**Given entries**
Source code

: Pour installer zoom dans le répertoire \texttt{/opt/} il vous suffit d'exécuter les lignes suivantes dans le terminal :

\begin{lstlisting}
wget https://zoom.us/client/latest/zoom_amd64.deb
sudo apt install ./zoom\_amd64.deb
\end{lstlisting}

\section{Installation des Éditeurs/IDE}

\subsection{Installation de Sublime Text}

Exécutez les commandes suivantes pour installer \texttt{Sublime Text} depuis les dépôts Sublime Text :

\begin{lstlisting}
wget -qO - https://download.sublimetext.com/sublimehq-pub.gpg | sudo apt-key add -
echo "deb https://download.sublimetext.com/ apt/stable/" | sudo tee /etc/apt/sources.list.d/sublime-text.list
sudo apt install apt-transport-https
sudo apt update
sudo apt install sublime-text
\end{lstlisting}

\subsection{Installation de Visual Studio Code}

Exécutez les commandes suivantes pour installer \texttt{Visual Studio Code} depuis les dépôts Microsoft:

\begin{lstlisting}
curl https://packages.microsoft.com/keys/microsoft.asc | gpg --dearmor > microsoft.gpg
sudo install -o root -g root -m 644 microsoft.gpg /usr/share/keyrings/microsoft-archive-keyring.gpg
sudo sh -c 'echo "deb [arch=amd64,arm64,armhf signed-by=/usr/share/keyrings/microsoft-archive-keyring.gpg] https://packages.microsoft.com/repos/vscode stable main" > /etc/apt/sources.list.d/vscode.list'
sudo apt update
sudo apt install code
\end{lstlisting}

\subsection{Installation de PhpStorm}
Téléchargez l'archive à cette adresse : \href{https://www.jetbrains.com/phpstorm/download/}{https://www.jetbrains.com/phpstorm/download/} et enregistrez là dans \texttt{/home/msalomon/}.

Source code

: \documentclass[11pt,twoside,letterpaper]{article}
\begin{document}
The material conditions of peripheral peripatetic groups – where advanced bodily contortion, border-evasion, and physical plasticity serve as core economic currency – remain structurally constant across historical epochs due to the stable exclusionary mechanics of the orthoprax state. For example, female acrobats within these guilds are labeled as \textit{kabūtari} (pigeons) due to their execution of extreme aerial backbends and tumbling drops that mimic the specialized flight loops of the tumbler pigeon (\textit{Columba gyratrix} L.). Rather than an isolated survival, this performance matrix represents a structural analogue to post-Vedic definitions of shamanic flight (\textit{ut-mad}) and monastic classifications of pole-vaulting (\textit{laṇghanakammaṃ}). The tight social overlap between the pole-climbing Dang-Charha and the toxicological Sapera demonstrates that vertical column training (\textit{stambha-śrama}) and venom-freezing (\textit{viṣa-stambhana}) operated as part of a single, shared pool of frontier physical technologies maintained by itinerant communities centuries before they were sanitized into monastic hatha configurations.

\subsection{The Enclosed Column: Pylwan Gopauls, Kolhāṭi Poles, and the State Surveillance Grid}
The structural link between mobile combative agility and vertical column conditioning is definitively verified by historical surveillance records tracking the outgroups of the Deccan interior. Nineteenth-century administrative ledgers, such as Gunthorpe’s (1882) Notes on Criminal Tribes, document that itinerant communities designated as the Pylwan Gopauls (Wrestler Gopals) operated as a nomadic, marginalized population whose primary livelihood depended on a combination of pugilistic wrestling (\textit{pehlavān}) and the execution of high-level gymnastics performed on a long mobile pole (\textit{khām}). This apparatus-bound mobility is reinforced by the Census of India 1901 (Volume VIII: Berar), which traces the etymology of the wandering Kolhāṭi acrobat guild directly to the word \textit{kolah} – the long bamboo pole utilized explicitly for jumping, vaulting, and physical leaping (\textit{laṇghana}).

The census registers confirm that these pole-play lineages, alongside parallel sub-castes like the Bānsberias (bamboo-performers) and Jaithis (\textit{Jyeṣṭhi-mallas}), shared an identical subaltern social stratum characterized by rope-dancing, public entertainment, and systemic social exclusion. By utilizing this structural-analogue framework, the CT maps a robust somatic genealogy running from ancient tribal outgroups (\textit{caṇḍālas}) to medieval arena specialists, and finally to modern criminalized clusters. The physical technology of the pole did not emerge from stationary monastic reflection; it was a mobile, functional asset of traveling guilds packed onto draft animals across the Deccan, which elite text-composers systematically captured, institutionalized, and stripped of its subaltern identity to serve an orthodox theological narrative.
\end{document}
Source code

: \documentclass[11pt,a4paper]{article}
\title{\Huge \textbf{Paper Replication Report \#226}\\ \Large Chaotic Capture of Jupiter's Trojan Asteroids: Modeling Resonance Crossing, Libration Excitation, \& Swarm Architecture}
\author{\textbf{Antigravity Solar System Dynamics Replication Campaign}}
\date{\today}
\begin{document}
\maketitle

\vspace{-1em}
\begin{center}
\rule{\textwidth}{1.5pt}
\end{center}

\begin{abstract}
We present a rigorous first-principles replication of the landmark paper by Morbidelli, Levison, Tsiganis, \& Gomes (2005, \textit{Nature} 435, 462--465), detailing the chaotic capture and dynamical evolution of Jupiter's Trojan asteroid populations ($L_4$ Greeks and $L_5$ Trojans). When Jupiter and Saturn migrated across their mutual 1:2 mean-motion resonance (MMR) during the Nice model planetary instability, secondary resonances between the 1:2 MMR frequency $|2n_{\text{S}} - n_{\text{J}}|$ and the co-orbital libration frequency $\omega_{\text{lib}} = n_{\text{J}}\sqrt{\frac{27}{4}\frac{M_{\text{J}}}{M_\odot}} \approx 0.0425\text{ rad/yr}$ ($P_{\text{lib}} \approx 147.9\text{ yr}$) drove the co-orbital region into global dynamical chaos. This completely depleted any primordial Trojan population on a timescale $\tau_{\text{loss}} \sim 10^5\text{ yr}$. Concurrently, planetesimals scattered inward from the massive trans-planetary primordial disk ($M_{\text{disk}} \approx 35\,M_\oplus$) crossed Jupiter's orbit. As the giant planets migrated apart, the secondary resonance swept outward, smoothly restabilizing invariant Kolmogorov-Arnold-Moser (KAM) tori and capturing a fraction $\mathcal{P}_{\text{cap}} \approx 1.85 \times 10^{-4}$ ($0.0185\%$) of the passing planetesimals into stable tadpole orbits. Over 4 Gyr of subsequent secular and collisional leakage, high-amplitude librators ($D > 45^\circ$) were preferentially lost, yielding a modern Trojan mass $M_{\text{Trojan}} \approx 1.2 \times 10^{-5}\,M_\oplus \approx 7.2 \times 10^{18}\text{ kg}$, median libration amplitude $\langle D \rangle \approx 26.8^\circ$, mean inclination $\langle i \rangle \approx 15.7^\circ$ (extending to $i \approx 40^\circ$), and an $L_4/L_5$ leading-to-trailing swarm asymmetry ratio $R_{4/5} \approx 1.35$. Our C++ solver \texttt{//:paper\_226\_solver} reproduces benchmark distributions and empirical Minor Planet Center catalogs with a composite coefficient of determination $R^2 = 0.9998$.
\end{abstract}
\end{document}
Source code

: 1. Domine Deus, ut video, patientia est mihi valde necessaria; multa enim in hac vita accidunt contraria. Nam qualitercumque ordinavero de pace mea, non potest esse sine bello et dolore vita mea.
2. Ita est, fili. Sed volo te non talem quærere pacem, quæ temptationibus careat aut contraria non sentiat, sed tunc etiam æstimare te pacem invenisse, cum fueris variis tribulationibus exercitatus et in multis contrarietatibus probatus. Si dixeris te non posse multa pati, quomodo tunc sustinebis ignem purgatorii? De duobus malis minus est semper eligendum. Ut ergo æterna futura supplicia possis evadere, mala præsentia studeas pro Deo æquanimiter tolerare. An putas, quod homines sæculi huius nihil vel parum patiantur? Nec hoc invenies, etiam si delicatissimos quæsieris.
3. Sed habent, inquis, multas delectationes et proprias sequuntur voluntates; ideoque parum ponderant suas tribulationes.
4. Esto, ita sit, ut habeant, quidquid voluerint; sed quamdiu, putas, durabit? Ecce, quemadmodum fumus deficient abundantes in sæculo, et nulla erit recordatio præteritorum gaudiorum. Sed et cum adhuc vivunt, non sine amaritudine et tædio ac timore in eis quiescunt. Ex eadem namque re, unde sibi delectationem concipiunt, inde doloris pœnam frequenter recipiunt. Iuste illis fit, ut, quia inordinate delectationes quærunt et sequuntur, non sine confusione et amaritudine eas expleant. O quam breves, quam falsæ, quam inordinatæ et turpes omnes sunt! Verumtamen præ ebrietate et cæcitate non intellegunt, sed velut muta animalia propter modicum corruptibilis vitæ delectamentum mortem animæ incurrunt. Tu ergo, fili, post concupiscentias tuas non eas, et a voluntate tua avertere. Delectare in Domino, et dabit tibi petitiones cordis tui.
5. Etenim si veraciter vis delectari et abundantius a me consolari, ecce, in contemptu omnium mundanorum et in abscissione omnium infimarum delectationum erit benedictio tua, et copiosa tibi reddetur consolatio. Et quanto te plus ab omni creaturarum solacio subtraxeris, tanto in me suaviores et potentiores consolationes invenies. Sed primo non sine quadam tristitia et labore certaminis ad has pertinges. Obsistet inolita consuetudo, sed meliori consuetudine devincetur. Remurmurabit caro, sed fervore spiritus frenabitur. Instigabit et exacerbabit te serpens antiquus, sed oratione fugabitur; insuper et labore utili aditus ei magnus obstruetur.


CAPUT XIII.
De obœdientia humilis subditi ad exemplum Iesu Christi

**What to do**
Lines containing "parum" in the records above: how many are there? Give only the number.

**Task answer**
2